This video gave me chills. I grew up in WA State and was in Eastern WA when Mt. Saint Helens erupted. It was scary. You couldn't even see your hand in front of your face because the ash was so thick. And back then there was no 24/7 cable news to find out what was happening. It was like the end of the world happened. When the ash started creeping into the house we all ended up in my Grand Fathers small underground wine cellar with a hand held radio trying to get a signal enough to find out what was happening. It was a week and a half later before we dug the car out of the ash and was able to slowly drive with very little visibility out of Easter WA. It was releif when we finally got out of there and onto the other side of the mountains. The air in Seattle was still really ashy but I remember seeing a ray of sunshine trying to Break through and you could at least see 20 feet in front of you. I have never under estimated that mountain since & always get a bad feeling when near it to this day. The landscape is nothing as it was but at least trees started growing again. It's not a Baren waste land as it was for many years after the volcano.

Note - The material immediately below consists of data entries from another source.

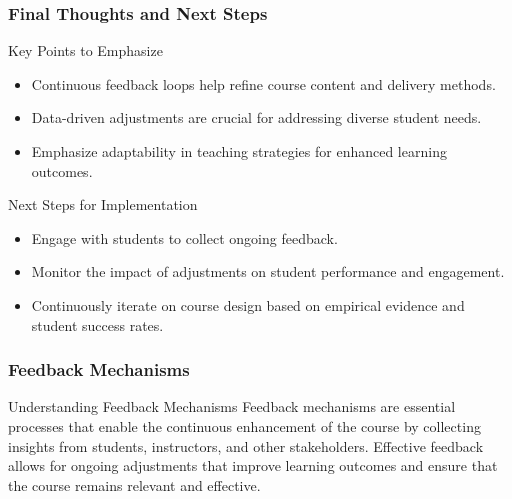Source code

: \documentclass[aspectratio=169]{beamer}
\begin{document}
\begin{frame}[fragile]
    \frametitle{Final Thoughts and Next Steps}
    \begin{block}{Key Points to Emphasize}
        \begin{itemize}
            \item Continuous feedback loops help refine course content and delivery methods.
            \item Data-driven adjustments are crucial for addressing diverse student needs.
            \item Emphasize adaptability in teaching strategies for enhanced learning outcomes.
        \end{itemize}
    \end{block}

    \begin{block}{Next Steps for Implementation}
        \begin{itemize}
            \item Engage with students to collect ongoing feedback.
            \item Monitor the impact of adjustments on student performance and engagement.
            \item Continuously iterate on course design based on empirical evidence and student success rates.
        \end{itemize}
    \end{block}
\end{frame}

\begin{frame}[fragile]
    \frametitle{Feedback Mechanisms}
    \begin{block}{Understanding Feedback Mechanisms}
        Feedback mechanisms are essential processes that enable the continuous enhancement of the course by collecting insights from students, instructors, and other stakeholders. Effective feedback allows for ongoing adjustments that improve learning outcomes and ensure that the course remains relevant and effective.
    \end{block}
\end{frame}
\end{document}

Like I said in the beginning, I was getting chills watching you in this video just knowing what happened and what still can happen at anytime. Mt. Saint Helens and Mt. Rainier that was showing behind you in the video are both Ticking time bombs & someday it one of the two will blow again. I know this video is old but Thanks for sharing.

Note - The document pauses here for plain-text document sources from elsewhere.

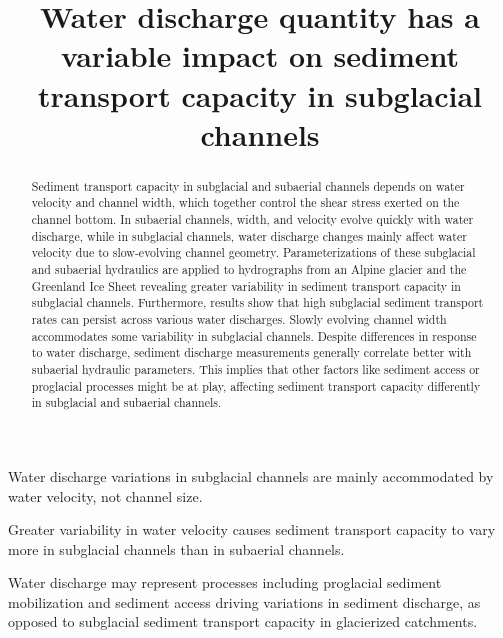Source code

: \documentclass[draft]{agujournal2019}
\begin{document}
\title{Water discharge quantity has a variable impact on sediment transport capacity in subglacial channels}


  



\begin{keypoints}
\item Water discharge variations in subglacial channels are mainly accommodated by water velocity, not channel size.
\item Greater variability in water velocity causes sediment transport capacity to vary more in subglacial channels than in subaerial channels.
\item Water discharge may represent processes including proglacial sediment mobilization and sediment access driving variations in sediment discharge, as opposed to subglacial sediment transport capacity in glacierized catchments.
\end{keypoints}

\begin{abstract}
  Sediment transport capacity in subglacial and subaerial channels depends on  water velocity and channel width, which together control the shear stress exerted on the channel bottom.
  In subaerial channels, width, and velocity evolve quickly with water discharge, while in subglacial channels, water discharge changes mainly affect water velocity due to slow-evolving channel geometry.
  Parameterizations of these subglacial and subaerial hydraulics are applied to hydrographs from an Alpine glacier and the Greenland Ice Sheet revealing greater variability in sediment transport capacity in subglacial channels.
  Furthermore, results show that high subglacial sediment transport rates can persist across various water discharges.
  Slowly evolving channel width accommodates some variability in subglacial channels.
  Despite differences in response to water discharge, sediment discharge measurements generally correlate better with subaerial hydraulic parameters.
  This implies that other factors like sediment access or proglacial processes might be at play, affecting sediment transport capacity differently in subglacial and subaerial channels.
\end{abstract}
\end{document}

Most of my family has lived in Washington State since my great grandparents settled there in the late 1800's generations. Some of them lived in towns where everyone got snow shovels and dug out the ash like it was snow, really heavy snow.
Because they keep track of what you like to watch, and recommend something around that same topic. Keep tabs on what you watch and you'll see what I'm talkin about.
Today is 7 Feb. 2021, I am 78 and what a wonderful way to see Mt. St. Helens, letting a young man do all the climbing for me.. Sights I would never see in any other way. Thank you so much.
I lived in Gresham OR when it blew. What a mess. I breathed in too much ash even though I tried to protect myself and husband and kids. I'm 72 now with severe problems with my lungs. I've been told that a lot of the problem was the ash. I have several books about the explosion and they tell the whole story in pictures. And I will always say "God bless you, Harry Truman". What a story he lived.
I live there now and I’m 24 just trying to picture this whole thing what was it like here? Grey ash everywhere I imagine but genuinely just wanting to learn more if you mind sharing.
Thank you for doing this. I am getting on in years and would never be able to make the climb to see it now. I was 35 when the eruption happened. It was a huge HUGE event, that captured the nation's attention for weeks.
@@Rokynutz thats so obviously a bulldozer, it has a winch not a claw, the blade is right there, and look at the picture at 6:51 and tell me tha thats not a dozer. The cabs being identical doesn't mean anything if they are both cats.
I watched it erupt when I was 7 years old. I will never forget the eruption and how the day turned to night because of the ash. Silly to think about it now but we all wore masks for a few weeks after the eruption. I also remember camping up at Spirit lake before and after the eruption and how much it had changed the landscape. Crazy to think this happened 41 years ago. Great video
Just an FYI, the trees in Spirit Lake, for the most part, were not blown into the lake by the volcanic blast. Rather, the landslide that came off the collapsing north flank of the volcano plunged into the lake, sending a gargantuan wave up the north slope behind the lake. That wave denuded the hillside, bringing the trees into the lake and creating the raft of logs you still see today.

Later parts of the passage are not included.